(Beginning of Records for the task)

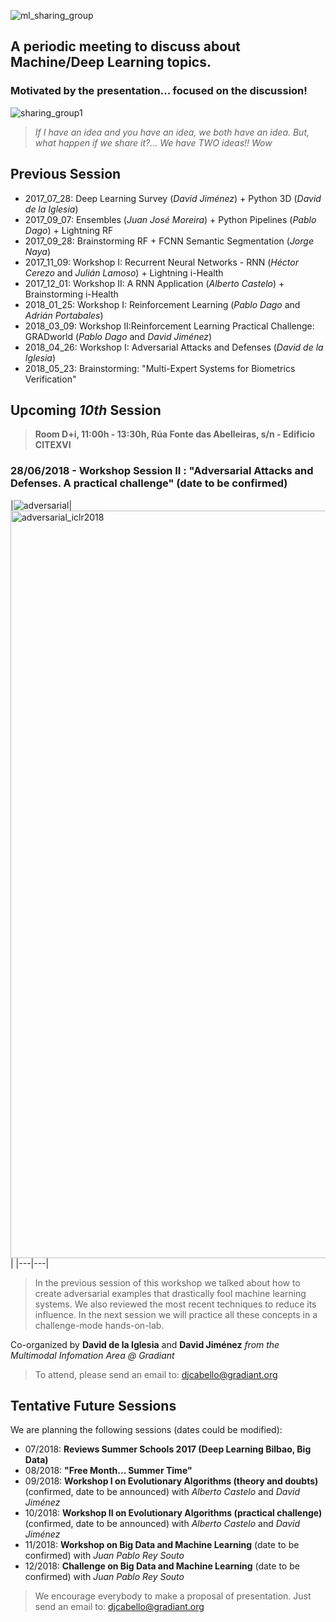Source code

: ![ml_sharing_group](https://user-images.githubusercontent.com/30496090/37024691-ddf45440-2129-11e8-96f6-eca21a083b0e.png)

## A periodic meeting to discuss about Machine/Deep Learning topics. 
### Motivated by the presentation... focused on the discussion!
![sharing_group1](https://user-images.githubusercontent.com/30496090/31537549-e4db5ada-b002-11e7-9385-3dc08004c3e0.jpg)
> *If I have an idea and you have an idea, we both have an idea. But, what happen if we share it?... 
> We have TWO ideas!! Wow*

## Previous Session
* 2017_07_28: Deep Learning Survey (*David Jiménez*) + Python 3D (*David de la Iglesia*)
* 2017_09_07: Ensembles (*Juan José Moreira*) + Python Pipelines (*Pablo Dago*) + Lightning RF 
* 2017_09_28: Brainstorming RF + FCNN Semantic Segmentation (*Jorge Naya*)
* 2017_11_09: Workshop I: Recurrent Neural Networks - RNN (*Héctor Cerezo* and *Julián Lamoso*) + Lightning i-Health
* 2017_12_01: Workshop II: A RNN Application (*Alberto Castelo*) + Brainstorming i-Health
* 2018_01_25: Workshop I: Reinforcement Learning (*Pablo Dago* and *Adrián Portabales*)
* 2018_03_09: Workshop II:Reinforcement Learning Practical Challenge: GRADworld (*Pablo Dago* and *David Jiménez*)
* 2018_04_26: Workshop I: Adversarial Attacks and Defenses (*David de la Iglesia*)
* 2018_05_23: Brainstorming: "Multi-Expert Systems for Biometrics Verification"

## Upcoming ***10th*** Session
> **Room D+i, 11:00h - 13:30h, Rúa Fonte das Abelleiras, s/n - Edificio CITEXVI**
### 28/06/2018 - Workshop Session II : "Adversarial Attacks and Defenses. A practical challenge" (date to be confirmed) 

|![adversarial](https://user-images.githubusercontent.com/30496090/40491705-1016018e-5f6f-11e8-8dd3-4bc60d4d6088.png)|
<img width="1196" alt="adversarial_iclr2018" src="https://user-images.githubusercontent.com/30496090/40491708-12f624a6-5f6f-11e8-8f7b-4d81540bd91b.png">|
|---|---|
> In the previous session of this workshop we talked about how to create adversarial examples that drastically fool machine learning systems. We also reviewed the most recent techniques to reduce its influence. In the next session we will practice all these concepts in a challenge-mode hands-on-lab.

Co-organized by **David de la Iglesia** and **David Jiménez** *from the Multimodal Infomation Area @ Gradiant*

> To attend, please send an email to: 
> djcabello@gradiant.org


## Tentative Future Sessions
We are planning the following sessions (dates could be modified):

* 07/2018: **Reviews Summer Schools 2017 (Deep Learning Bilbao, Big Data)**
* 08/2018: **"Free Month... Summer Time"**
* 09/2018: **Workshop I on Evolutionary Algorithms (theory and doubts)** (confirmed, date to be announced) with *Alberto Castelo* and *David Jiménez*
* 10/2018: **Workshop II on Evolutionary Algorithms (practical challenge)** (confirmed, date to be announced)  with *Alberto Castelo* and *David Jiménez*
* 11/2018: **Workshop on Big Data and Machine Learning** (date to be confirmed) with *Juan Pablo Rey Souto* 
* 12/2018: **Challenge on Big Data and Machine Learning** (date to be confirmed) with *Juan Pablo Rey Souto*

> We encourage everybody to make a proposal of presentation. 
> Just send an email to: djcabello@gradiant.org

(End of Records for the task)

*Goal of the exercise*: When a line holds the string "Data", pull it out of the listing.

*Result of this exercise*:
* 07/2018: **Reviews Summer Schools 2017 (Deep Learning Bilbao, Big Data)**
* 11/2018: **Workshop on Big Data and Machine Learning** (date to be confirmed) with *Juan Pablo Rey Souto* 
* 12/2018: **Challenge on Big Data and Machine Learning** (date to be confirmed) with *Juan Pablo Rey Souto*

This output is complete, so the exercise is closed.